__Action item__: An exact, complete copy of the data is all that is needed.

[Saved entries]
+ + + + + + +

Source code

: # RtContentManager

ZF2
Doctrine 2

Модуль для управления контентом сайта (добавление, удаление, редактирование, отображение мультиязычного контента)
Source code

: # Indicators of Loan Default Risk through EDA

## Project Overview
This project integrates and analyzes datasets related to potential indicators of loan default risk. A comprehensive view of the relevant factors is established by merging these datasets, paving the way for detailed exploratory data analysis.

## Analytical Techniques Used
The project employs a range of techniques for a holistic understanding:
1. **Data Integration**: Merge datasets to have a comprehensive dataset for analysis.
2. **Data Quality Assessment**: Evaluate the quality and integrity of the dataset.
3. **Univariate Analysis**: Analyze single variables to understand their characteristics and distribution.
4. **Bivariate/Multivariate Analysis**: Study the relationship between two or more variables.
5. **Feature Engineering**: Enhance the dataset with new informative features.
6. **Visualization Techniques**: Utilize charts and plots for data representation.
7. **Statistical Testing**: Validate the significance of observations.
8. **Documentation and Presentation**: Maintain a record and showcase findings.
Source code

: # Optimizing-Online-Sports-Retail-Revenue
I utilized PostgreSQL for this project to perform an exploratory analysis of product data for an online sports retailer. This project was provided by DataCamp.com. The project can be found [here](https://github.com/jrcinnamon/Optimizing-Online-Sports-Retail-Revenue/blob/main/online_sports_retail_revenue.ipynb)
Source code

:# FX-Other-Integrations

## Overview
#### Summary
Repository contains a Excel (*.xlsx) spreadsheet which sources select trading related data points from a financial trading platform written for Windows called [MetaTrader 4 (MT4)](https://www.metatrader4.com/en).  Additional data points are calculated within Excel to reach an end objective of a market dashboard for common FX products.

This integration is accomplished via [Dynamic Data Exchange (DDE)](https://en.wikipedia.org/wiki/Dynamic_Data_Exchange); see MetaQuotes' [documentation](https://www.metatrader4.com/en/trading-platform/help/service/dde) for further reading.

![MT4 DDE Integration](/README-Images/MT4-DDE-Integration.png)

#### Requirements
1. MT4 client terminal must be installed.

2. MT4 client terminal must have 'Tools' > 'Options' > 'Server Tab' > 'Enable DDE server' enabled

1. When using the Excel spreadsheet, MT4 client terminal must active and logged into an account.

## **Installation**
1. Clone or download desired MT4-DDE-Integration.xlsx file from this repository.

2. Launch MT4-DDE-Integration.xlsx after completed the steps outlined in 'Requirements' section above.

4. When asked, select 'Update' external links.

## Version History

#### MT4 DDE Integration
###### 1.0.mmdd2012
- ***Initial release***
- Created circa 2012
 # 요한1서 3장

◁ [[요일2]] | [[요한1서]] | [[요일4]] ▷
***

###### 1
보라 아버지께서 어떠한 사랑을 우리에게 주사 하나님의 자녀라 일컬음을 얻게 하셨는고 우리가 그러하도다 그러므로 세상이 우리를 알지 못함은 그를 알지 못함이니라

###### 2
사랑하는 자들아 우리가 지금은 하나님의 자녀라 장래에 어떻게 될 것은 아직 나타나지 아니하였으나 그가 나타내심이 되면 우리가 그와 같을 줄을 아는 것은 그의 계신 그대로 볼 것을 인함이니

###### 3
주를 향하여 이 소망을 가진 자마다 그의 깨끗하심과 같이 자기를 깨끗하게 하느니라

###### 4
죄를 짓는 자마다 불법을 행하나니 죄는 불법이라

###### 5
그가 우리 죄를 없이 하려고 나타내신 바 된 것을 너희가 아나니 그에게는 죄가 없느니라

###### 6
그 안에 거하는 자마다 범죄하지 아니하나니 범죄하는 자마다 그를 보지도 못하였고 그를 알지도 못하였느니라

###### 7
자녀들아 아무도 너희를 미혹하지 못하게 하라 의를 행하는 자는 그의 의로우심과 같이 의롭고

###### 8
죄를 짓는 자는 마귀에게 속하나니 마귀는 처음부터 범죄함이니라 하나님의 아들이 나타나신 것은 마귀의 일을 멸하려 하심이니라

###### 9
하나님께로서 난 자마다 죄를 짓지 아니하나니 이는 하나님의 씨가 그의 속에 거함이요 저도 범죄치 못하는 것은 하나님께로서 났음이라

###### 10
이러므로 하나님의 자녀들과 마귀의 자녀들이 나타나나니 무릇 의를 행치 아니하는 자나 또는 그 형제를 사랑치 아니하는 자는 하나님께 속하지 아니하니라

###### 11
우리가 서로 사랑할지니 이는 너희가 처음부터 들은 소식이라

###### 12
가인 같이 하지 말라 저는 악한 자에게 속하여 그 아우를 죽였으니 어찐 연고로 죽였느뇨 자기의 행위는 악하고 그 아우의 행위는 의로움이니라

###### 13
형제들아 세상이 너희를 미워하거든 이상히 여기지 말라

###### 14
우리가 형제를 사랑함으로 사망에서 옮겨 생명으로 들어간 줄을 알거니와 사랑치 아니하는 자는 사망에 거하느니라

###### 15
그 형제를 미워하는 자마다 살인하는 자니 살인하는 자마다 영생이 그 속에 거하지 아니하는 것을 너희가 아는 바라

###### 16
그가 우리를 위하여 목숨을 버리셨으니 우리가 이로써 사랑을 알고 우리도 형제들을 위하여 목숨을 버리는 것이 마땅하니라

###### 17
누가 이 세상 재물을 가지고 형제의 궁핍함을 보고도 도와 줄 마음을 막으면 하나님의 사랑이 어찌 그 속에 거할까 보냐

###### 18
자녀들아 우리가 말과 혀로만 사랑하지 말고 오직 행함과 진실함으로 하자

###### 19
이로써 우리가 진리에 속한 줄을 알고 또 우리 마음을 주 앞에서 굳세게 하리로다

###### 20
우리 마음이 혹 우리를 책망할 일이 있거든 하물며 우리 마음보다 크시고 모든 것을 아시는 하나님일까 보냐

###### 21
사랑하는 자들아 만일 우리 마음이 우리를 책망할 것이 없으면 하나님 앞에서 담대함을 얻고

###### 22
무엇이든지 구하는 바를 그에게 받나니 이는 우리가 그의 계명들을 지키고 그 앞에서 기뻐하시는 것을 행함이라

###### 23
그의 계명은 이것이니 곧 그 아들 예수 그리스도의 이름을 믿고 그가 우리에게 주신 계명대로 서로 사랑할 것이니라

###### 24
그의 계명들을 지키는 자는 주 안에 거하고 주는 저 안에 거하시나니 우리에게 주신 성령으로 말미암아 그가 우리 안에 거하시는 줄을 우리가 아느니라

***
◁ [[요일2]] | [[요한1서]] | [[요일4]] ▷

+ + + + + + +

__Output below__:
Source code

: # RtContentManager

ZF2
Doctrine 2

Модуль для управления контентом сайта (добавление, удаление, редактирование, отображение мультиязычного контента)
Source code

: # Indicators of Loan Default Risk through EDA

## Project Overview
This project integrates and analyzes datasets related to potential indicators of loan default risk. A comprehensive view of the relevant factors is established by merging these datasets, paving the way for detailed exploratory data analysis.

## Analytical Techniques Used
The project employs a range of techniques for a holistic understanding:
1. **Data Integration**: Merge datasets to have a comprehensive dataset for analysis.
2. **Data Quality Assessment**: Evaluate the quality and integrity of the dataset.
3. **Univariate Analysis**: Analyze single variables to understand their characteristics and distribution.
4. **Bivariate/Multivariate Analysis**: Study the relationship between two or more variables.
5. **Feature Engineering**: Enhance the dataset with new informative features.
6. **Visualization Techniques**: Utilize charts and plots for data representation.
7. **Statistical Testing**: Validate the significance of observations.
8. **Documentation and Presentation**: Maintain a record and showcase findings.
Source code

: # Optimizing-Online-Sports-Retail-Revenue
I utilized PostgreSQL for this project to perform an exploratory analysis of product data for an online sports retailer. This project was provided by DataCamp.com. The project can be found [here](https://github.com/jrcinnamon/Optimizing-Online-Sports-Retail-Revenue/blob/main/online_sports_retail_revenue.ipynb)
Source code

:# FX-Other-Integrations

## Overview
#### Summary
Repository contains a Excel (*.xlsx) spreadsheet which sources select trading related data points from a financial trading platform written for Windows called [MetaTrader 4 (MT4)](https://www.metatrader4.com/en).  Additional data points are calculated within Excel to reach an end objective of a market dashboard for common FX products.

This integration is accomplished via [Dynamic Data Exchange (DDE)](https://en.wikipedia.org/wiki/Dynamic_Data_Exchange); see MetaQuotes' [documentation](https://www.metatrader4.com/en/trading-platform/help/service/dde) for further reading.

![MT4 DDE Integration](/README-Images/MT4-DDE-Integration.png)

#### Requirements
1. MT4 client terminal must be installed.

2. MT4 client terminal must have 'Tools' > 'Options' > 'Server Tab' > 'Enable DDE server' enabled

1. When using the Excel spreadsheet, MT4 client terminal must active and logged into an account.

## **Installation**
1. Clone or download desired MT4-DDE-Integration.xlsx file from this repository.

2. Launch MT4-DDE-Integration.xlsx after completed the steps outlined in 'Requirements' section above.

4. When asked, select 'Update' external links.

## Version History

#### MT4 DDE Integration
###### 1.0.mmdd2012
- ***Initial release***
- Created circa 2012
 # 요한1서 3장

◁ [[요일2]] | [[요한1서]] | [[요일4]] ▷
***

###### 1
보라 아버지께서 어떠한 사랑을 우리에게 주사 하나님의 자녀라 일컬음을 얻게 하셨는고 우리가 그러하도다 그러므로 세상이 우리를 알지 못함은 그를 알지 못함이니라

###### 2
사랑하는 자들아 우리가 지금은 하나님의 자녀라 장래에 어떻게 될 것은 아직 나타나지 아니하였으나 그가 나타내심이 되면 우리가 그와 같을 줄을 아는 것은 그의 계신 그대로 볼 것을 인함이니

###### 3
주를 향하여 이 소망을 가진 자마다 그의 깨끗하심과 같이 자기를 깨끗하게 하느니라

###### 4
죄를 짓는 자마다 불법을 행하나니 죄는 불법이라

###### 5
그가 우리 죄를 없이 하려고 나타내신 바 된 것을 너희가 아나니 그에게는 죄가 없느니라

###### 6
그 안에 거하는 자마다 범죄하지 아니하나니 범죄하는 자마다 그를 보지도 못하였고 그를 알지도 못하였느니라

###### 7
자녀들아 아무도 너희를 미혹하지 못하게 하라 의를 행하는 자는 그의 의로우심과 같이 의롭고

###### 8
죄를 짓는 자는 마귀에게 속하나니 마귀는 처음부터 범죄함이니라 하나님의 아들이 나타나신 것은 마귀의 일을 멸하려 하심이니라

###### 9
하나님께로서 난 자마다 죄를 짓지 아니하나니 이는 하나님의 씨가 그의 속에 거함이요 저도 범죄치 못하는 것은 하나님께로서 났음이라

###### 10
이러므로 하나님의 자녀들과 마귀의 자녀들이 나타나나니 무릇 의를 행치 아니하는 자나 또는 그 형제를 사랑치 아니하는 자는 하나님께 속하지 아니하니라

###### 11
우리가 서로 사랑할지니 이는 너희가 처음부터 들은 소식이라

###### 12
가인 같이 하지 말라 저는 악한 자에게 속하여 그 아우를 죽였으니 어찐 연고로 죽였느뇨 자기의 행위는 악하고 그 아우의 행위는 의로움이니라

###### 13
형제들아 세상이 너희를 미워하거든 이상히 여기지 말라

###### 14
우리가 형제를 사랑함으로 사망에서 옮겨 생명으로 들어간 줄을 알거니와 사랑치 아니하는 자는 사망에 거하느니라

###### 15
그 형제를 미워하는 자마다 살인하는 자니 살인하는 자마다 영생이 그 속에 거하지 아니하는 것을 너희가 아는 바라

###### 16
그가 우리를 위하여 목숨을 버리셨으니 우리가 이로써 사랑을 알고 우리도 형제들을 위하여 목숨을 버리는 것이 마땅하니라

###### 17
누가 이 세상 재물을 가지고 형제의 궁핍함을 보고도 도와 줄 마음을 막으면 하나님의 사랑이 어찌 그 속에 거할까 보냐

###### 18
자녀들아 우리가 말과 혀로만 사랑하지 말고 오직 행함과 진실함으로 하자

###### 19
이로써 우리가 진리에 속한 줄을 알고 또 우리 마음을 주 앞에서 굳세게 하리로다

###### 20
우리 마음이 혹 우리를 책망할 일이 있거든 하물며 우리 마음보다 크시고 모든 것을 아시는 하나님일까 보냐

###### 21
사랑하는 자들아 만일 우리 마음이 우리를 책망할 것이 없으면 하나님 앞에서 담대함을 얻고

###### 22
무엇이든지 구하는 바를 그에게 받나니 이는 우리가 그의 계명들을 지키고 그 앞에서 기뻐하시는 것을 행함이라

###### 23
그의 계명은 이것이니 곧 그 아들 예수 그리스도의 이름을 믿고 그가 우리에게 주신 계명대로 서로 사랑할 것이니라

###### 24
그의 계명들을 지키는 자는 주 안에 거하고 주는 저 안에 거하시나니 우리에게 주신 성령으로 말미암아 그가 우리 안에 거하시는 줄을 우리가 아느니라

***
◁ [[요일2]] | [[요한1서]] | [[요일4]] ▷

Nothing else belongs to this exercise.